Records from a data source

++++++++++

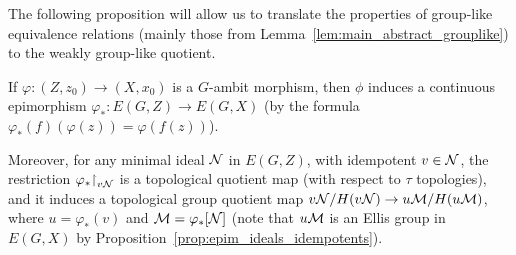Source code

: 	The following proposition will allow us to translate the properties of group-like equivalence relations (mainly those from Lemma~\ref{lem:main_abstract_grouplike}) to the weakly group-like quotient.
	\begin{prop}
		\label{prop:induced_epimorphism}
		If $\varphi\colon (Z,z_0)\to (X,x_0)$ is a $G$-ambit morphism, then $\phi$ induces a continuous epimorphism $\varphi_*\colon E(G,Z)\to E(G,X)$ (by the formula $\varphi_*(f)(\varphi(z))=\varphi(f(z))$).
		
		Moreover, for any minimal ideal ${\mathcal N}$ in $E(G,Z)$, with idempotent $v\in {\mathcal N}$, the restriction $\varphi_*\mathord{\upharpoonright}_{v{\mathcal N}}$ is a topological quotient map (with respect to $\tau$ topologies), and it induces a topological group quotient map $v{\mathcal N}/H(v{\mathcal N})\to u{\mathcal M}/H(u{\mathcal M})$, where $u=\varphi_*(v)$ and ${\mathcal M}=\varphi_*[{\mathcal N}]$ (note that $u{\mathcal M}$ is an Ellis group in $E(G,X)$ by Proposition~\ref{prop:epim_ideals_idempotents}).
	\end{prop}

++++++++++

### Try it
Without including the pictures, return each record above exactly as it stands.

### Finished task
Source code

: 	The following proposition will allow us to translate the properties of group-like equivalence relations (mainly those from Lemma~\ref{lem:main_abstract_grouplike}) to the weakly group-like quotient.
	\begin{prop}
		\label{prop:induced_epimorphism}
		If $\varphi\colon (Z,z_0)\to (X,x_0)$ is a $G$-ambit morphism, then $\phi$ induces a continuous epimorphism $\varphi_*\colon E(G,Z)\to E(G,X)$ (by the formula $\varphi_*(f)(\varphi(z))=\varphi(f(z))$).
		
		Moreover, for any minimal ideal ${\mathcal N}$ in $E(G,Z)$, with idempotent $v\in {\mathcal N}$, the restriction $\varphi_*\mathord{\upharpoonright}_{v{\mathcal N}}$ is a topological quotient map (with respect to $\tau$ topologies), and it induces a topological group quotient map $v{\mathcal N}/H(v{\mathcal N})\to u{\mathcal M}/H(u{\mathcal M})$, where $u=\varphi_*(v)$ and ${\mathcal M}=\varphi_*[{\mathcal N}]$ (note that $u{\mathcal M}$ is an Ellis group in $E(G,X)$ by Proposition~\ref{prop:epim_ideals_idempotents}).
	\end{prop}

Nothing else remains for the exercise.